### How to complete this task
Look through the material below and return every line that contains "proprio".

### Task input

--- START ---

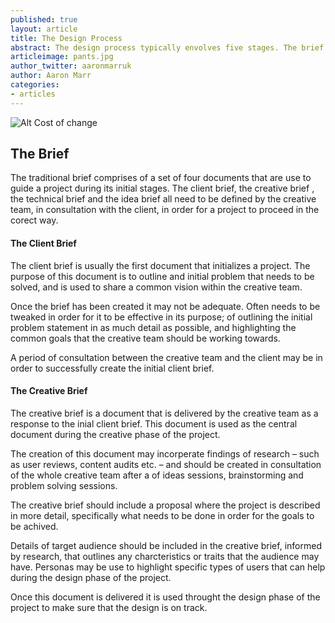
 ```yaml
---
published: true
layout: article
title: The Design Process
abstract: The design process typically envolves five stages. The brief is used as the central document initiated by the client and developed by the creative team and includes details such as a problem statement, technical requirements and a common vision or set of goals for the creative team. Next a period of research begins to uncover insights that help during the design phase.The design phase is the formulation of a design direction and typically envolves visual styling and coming up with the technical scoping. Next, the amends phase is a process of going back to the client, making amends to the design (and sometimes the brief if necessary, which in turn would require a further period of research) and then making an agreement that the design direction is adequate before moving on into production. Finally the production phase is where the product gets built. This may initially involve prototyping before upscaling to a full working model. If the project is taking an iterative approach, at the end of the production stage there may be testing and user feedback, before beginning the whole process again.
articleimage: pants.jpg
author_twitter: aaronmarruk
author: Aaron Marr
categories:
- articles
---
```


![Alt Cost of change](/blog/img/process.jpg)

## The Brief

The traditional brief comprises of a set of four documents that are use to guide a project during its initial stages. The client brief, the creative brief , the technical brief and the idea brief all need to be defined by the creative team, in consultation with the client, in order for a project to proceed in the corect way.

#### The Client Brief

The client brief is usually the first document that initializes a project. The purpose of this document is to outline and initial problem that needs to be solved, and is used to share a common vision within the creative team. 

Once the brief has been created it may not be adequate. Often needs to be tweaked in order for it to be effective in its purpose; of outlining the initial problem statement in as much detail as possible, and highlighting the common goals that the creative team should be working towards.

A period of consultation between the creative team and the client may be in order to successfully create the initial client brief.

#### The Creative Brief

The creative brief is a document that is delivered by the creative team as a response to the inial client brief. This document is used as the central document during the creative phase of the project.

The creation of this document may incorperate findings of research – such as user reviews, content audits etc. – and should be created in consultation of the whole creative team after a of ideas sessions, brainstorming and problem solving sessions. 

The creative brief should include a proposal where the project is described in more detail, specifically what needs to be done in order for the goals to be achived.

Details of target audience should be included in the creative brief, informed by research, that outlines any charcteristics or traits that the audience may have. Personas may be use to highlight specific types of users that can help during the design phase of the project.

Once this document is delivered it is used throught the design phase of the project to make sure that the design is on track.

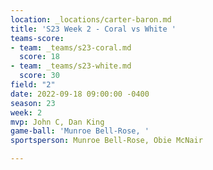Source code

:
 ```yaml
---
location: _locations/carter-baron.md
title: 'S23 Week 2 - Coral vs White '
teams-score:
- team: _teams/s23-coral.md
  score: 18
- team: _teams/s23-white.md
  score: 30
field: "2"
date: 2022-09-18 09:00:00 -0400
season: 23
week: 2
mvp: John C, Dan King
game-ball: 'Munroe Bell-Rose, '
sportsperson: Munroe Bell-Rose, Obie McNair

---
```

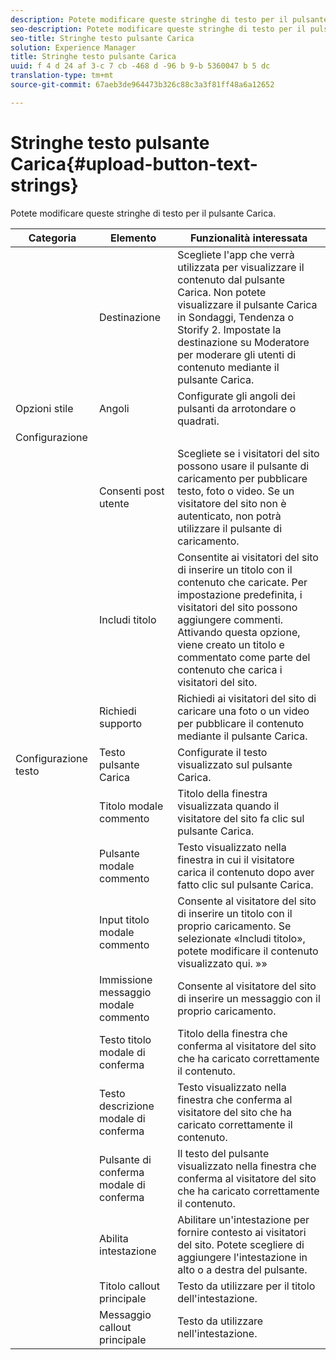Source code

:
 ```yaml
---
description: Potete modificare queste stringhe di testo per il pulsante Carica.
seo-description: Potete modificare queste stringhe di testo per il pulsante Carica.
seo-title: Stringhe testo pulsante Carica
solution: Experience Manager
title: Stringhe testo pulsante Carica
uuid: f 4 d 24 af 3-c 7 cb -468 d -96 b 9-b 5360047 b 5 dc
translation-type: tm+mt
source-git-commit: 67aeb3de964473b326c88c3a3f81ff48a6a12652

---
```



# Stringhe testo pulsante Carica{#upload-button-text-strings}

Potete modificare queste stringhe di testo per il pulsante Carica.



| Categoria | Elemento | Funzionalità interessata |
|---|---|---|
|  | Destinazione | Scegliete l'app che verrà utilizzata per visualizzare il contenuto dal pulsante Carica. Non potete visualizzare il pulsante Carica in Sondaggi, Tendenza o Storify 2. Impostate la destinazione su Moderatore per moderare gli utenti di contenuto mediante il pulsante Carica. |
| Opzioni stile | Angoli | Configurate gli angoli dei pulsanti da arrotondare o quadrati. |
| Configurazione |  |  |
|  | Consenti post utente | Scegliete se i visitatori del sito possono usare il pulsante di caricamento per pubblicare testo, foto o video. Se un visitatore del sito non è autenticato, non potrà utilizzare il pulsante di caricamento. |
|  | Includi titolo | Consentite ai visitatori del sito di inserire un titolo con il contenuto che caricate. Per impostazione predefinita, i visitatori del sito possono aggiungere commenti. Attivando questa opzione, viene creato un titolo e commentato come parte del contenuto che carica i visitatori del sito. |
|  | Richiedi supporto | Richiedi ai visitatori del sito di caricare una foto o un video per pubblicare il contenuto mediante il pulsante Carica. |
| Configurazione testo | Testo pulsante Carica | Configurate il testo visualizzato sul pulsante Carica. |
|  | Titolo modale commento | Titolo della finestra visualizzata quando il visitatore del sito fa clic sul pulsante Carica. |
|  | Pulsante modale commento | Testo visualizzato nella finestra in cui il visitatore carica il contenuto dopo aver fatto clic sul pulsante Carica. |
|  | Input titolo modale commento | Consente al visitatore del sito di inserire un titolo con il proprio caricamento. Se selezionate «Includi titolo», potete modificare il contenuto visualizzato qui. »» |
|  | Immissione messaggio modale commento | Consente al visitatore del sito di inserire un messaggio con il proprio caricamento. |
|  | Testo titolo modale di conferma | Titolo della finestra che conferma al visitatore del sito che ha caricato correttamente il contenuto. |
|  | Testo descrizione modale di conferma | Testo visualizzato nella finestra che conferma al visitatore del sito che ha caricato correttamente il contenuto. |
|  | Pulsante di conferma modale di conferma | Il testo del pulsante visualizzato nella finestra che conferma al visitatore del sito che ha caricato correttamente il contenuto. |
|  | Abilita intestazione | Abilitare un'intestazione per fornire contesto ai visitatori del sito. Potete scegliere di aggiungere l'intestazione in alto o a destra del pulsante. |
|  | Titolo callout principale | Testo da utilizzare per il titolo dell'intestazione. |
|  | Messaggio callout principale | Testo da utilizzare nell'intestazione. |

--- END ---

### Solution for this task
|  | Input titolo modale commento | Consente al visitatore del sito di inserire un titolo con il proprio caricamento. Se selezionate «Includi titolo», potete modificare il contenuto visualizzato qui. »» |
|  | Immissione messaggio modale commento | Consente al visitatore del sito di inserire un messaggio con il proprio caricamento. |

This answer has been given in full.